Long-time readers of LepLog will remember that Tom Stock and I did a “Butterfly Big Year” effort for Maryland in 2013. Tom gave a terrific keynote presentation on this Big Year last fall at the 2021 Texas Butterfly Festival that some of you may have been fortunate to attend.
At the time, we called it the “MD100 Project” because, realistically, we thought it would be hard to reach that milestone. And it was, although we both ended up just over the mark with 105 and 102 species respectively. The first 90 were relatively straightforward, with just a little bit of luck and timing. The next 10+ were like pulling teeth.
And so far that record stands.
In 2013, most of the real-time butterfly observation was informed by personal emails/word of mouth, reports on listservs about things being seen, and historical records of species’ occurrence. It was a hard slog, sometimes tracking down locations and details that were never committed to writing in the first place, or even if they were, were still sitting in someone’s file drawer or computer hard drive and weren’t shared publicly.

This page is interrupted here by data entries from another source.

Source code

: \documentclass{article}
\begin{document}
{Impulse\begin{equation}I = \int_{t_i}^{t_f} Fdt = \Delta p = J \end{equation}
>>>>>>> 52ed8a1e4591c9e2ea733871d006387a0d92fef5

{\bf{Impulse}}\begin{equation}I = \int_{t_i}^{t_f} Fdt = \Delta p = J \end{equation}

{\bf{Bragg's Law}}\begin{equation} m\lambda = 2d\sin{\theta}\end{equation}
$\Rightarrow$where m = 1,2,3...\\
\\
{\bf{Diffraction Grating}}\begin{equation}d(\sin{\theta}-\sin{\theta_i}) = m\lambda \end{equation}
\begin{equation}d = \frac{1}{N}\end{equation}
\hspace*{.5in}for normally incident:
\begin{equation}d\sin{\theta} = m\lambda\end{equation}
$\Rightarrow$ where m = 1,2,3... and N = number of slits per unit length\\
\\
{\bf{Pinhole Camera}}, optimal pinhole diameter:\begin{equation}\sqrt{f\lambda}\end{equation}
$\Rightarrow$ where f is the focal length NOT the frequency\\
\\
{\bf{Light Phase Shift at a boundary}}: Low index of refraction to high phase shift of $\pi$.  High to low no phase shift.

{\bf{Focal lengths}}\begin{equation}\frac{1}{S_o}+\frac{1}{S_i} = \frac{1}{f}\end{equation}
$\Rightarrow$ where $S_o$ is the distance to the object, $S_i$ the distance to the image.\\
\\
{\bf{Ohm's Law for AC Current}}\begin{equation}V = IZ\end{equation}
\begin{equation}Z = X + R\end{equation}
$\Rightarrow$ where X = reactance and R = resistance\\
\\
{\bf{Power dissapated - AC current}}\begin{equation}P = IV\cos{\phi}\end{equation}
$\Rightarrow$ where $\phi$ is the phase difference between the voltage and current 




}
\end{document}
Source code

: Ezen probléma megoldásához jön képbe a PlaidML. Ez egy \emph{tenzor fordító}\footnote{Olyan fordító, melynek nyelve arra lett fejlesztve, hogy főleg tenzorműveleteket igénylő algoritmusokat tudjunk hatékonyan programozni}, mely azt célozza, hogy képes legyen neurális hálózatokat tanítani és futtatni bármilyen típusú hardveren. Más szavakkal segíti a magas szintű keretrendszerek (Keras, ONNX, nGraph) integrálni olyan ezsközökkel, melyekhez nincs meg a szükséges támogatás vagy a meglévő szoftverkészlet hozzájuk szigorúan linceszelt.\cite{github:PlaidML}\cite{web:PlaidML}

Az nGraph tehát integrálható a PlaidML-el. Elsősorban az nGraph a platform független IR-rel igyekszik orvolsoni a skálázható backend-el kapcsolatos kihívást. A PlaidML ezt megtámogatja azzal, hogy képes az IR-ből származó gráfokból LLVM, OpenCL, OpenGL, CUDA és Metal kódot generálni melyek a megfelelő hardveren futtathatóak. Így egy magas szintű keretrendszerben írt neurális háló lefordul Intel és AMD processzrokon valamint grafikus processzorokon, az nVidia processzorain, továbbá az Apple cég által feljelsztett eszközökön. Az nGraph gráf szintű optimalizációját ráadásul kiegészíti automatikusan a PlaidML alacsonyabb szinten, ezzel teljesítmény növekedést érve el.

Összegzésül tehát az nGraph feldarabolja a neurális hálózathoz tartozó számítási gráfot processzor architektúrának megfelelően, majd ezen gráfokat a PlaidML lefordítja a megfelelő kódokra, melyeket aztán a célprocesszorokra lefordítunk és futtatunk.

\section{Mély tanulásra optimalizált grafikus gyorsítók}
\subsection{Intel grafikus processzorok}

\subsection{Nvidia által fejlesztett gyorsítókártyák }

In the decade since, however, butterfly observers have a tremendous leg up over our efforts in 2013. iNaturalist in particular provides a wealth of information (and has a good five or so years of data since it came into widespread use), although some of the sightings are suspect and some observers opt not to share date or locality data. eButterfly and BAMONA are also in much wider use, as are various butterfly, insect, and natural history pages on Facebook.
In this information-rich environment, given time and energy and transportation (it took me 5 trips to the Eastern Shore to snag King’s Hairstreak in 2013), a more realistic target should probably be 110 species for Maryland. A number of previously rare or local species are expanding their range (i.e., Carolina satyr), we have better data on some historically occurring species (Two-spotted Skipper, Hoary Elfin), we know more about the biology of some species that might make them easier to observe (adult gall feeding by canopy hairstreaks like Edwards’, King’s, and Early, for example) and we have new locations for a number of other hard-to-come-by specialties (Leonard’s Skipper, Pepper and Salt Skipper, Silver-bordered Fritillary, Northern Azure, and the cocyta-group crescents, whatever they turn out to be).
So it’s a good time to be contemplating a Butterfly Big Year no matter where you live — which I may do again once I retire; doing this while holding down a full time job as Tom and I did is not for the faint-hearted! Let’s just set the bar a little higher to account for the new ease of accessing observation records.